> [Required action]
Copy out each line of the data that contains "logoColor".

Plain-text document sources

::::::::::

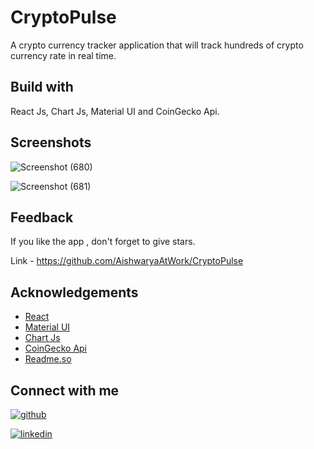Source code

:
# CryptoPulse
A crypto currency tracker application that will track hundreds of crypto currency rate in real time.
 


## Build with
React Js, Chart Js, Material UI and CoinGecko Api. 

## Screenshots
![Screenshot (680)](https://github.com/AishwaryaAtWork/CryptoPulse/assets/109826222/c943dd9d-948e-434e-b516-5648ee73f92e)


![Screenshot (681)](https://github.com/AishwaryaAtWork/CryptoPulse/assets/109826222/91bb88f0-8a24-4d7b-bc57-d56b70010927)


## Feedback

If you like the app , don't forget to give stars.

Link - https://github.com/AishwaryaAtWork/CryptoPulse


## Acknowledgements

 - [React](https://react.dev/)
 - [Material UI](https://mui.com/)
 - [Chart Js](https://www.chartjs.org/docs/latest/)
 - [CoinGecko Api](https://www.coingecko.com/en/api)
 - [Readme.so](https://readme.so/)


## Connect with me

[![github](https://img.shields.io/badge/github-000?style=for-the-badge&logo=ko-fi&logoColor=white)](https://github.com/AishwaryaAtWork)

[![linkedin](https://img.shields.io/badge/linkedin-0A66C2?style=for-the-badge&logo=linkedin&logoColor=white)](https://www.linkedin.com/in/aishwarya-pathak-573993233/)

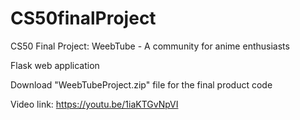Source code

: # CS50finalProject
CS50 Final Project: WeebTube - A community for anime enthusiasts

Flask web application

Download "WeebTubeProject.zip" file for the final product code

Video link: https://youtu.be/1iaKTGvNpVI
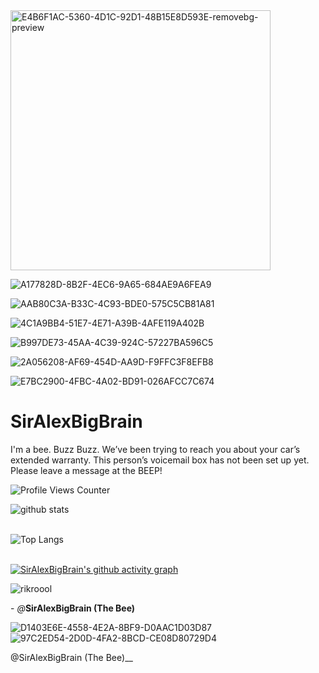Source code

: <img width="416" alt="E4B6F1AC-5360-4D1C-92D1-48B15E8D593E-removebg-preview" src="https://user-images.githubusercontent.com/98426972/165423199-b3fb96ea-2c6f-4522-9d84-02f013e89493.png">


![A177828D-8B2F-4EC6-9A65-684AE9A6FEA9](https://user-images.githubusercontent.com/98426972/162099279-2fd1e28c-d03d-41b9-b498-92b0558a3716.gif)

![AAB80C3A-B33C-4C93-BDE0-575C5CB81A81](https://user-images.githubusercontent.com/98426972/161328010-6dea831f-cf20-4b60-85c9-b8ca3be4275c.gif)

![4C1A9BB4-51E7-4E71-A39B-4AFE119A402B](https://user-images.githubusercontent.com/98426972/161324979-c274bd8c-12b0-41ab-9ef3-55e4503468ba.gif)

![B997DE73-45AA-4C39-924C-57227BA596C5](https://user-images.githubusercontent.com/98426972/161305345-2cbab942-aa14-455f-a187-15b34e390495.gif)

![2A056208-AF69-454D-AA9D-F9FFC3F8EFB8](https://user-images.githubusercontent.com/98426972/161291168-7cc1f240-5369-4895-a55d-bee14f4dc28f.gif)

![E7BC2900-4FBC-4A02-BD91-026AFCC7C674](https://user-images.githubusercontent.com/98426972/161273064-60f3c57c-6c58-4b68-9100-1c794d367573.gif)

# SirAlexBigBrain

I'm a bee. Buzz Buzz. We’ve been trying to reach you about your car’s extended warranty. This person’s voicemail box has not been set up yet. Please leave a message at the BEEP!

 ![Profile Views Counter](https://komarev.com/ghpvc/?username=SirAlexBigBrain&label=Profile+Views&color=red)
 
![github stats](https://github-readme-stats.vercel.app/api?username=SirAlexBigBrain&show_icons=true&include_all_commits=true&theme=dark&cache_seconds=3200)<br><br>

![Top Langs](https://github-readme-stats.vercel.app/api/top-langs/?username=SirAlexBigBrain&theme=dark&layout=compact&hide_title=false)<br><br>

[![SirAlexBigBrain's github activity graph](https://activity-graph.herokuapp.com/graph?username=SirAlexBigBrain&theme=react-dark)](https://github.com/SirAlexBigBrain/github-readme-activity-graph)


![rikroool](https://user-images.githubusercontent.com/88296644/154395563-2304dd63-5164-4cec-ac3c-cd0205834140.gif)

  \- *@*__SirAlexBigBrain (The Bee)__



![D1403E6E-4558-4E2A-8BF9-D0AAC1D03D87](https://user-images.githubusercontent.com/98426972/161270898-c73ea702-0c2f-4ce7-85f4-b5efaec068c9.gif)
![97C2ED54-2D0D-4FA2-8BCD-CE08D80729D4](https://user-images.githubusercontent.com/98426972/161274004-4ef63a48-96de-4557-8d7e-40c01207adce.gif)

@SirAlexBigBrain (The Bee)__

::::::::::

> [Answer for this exercise]
[![github](https://img.shields.io/badge/github-000?style=for-the-badge&logo=ko-fi&logoColor=white)](https://github.com/AishwaryaAtWork)
[![linkedin](https://img.shields.io/badge/linkedin-0A66C2?style=for-the-badge&logo=linkedin&logoColor=white)](https://www.linkedin.com/in/aishwarya-pathak-573993233/)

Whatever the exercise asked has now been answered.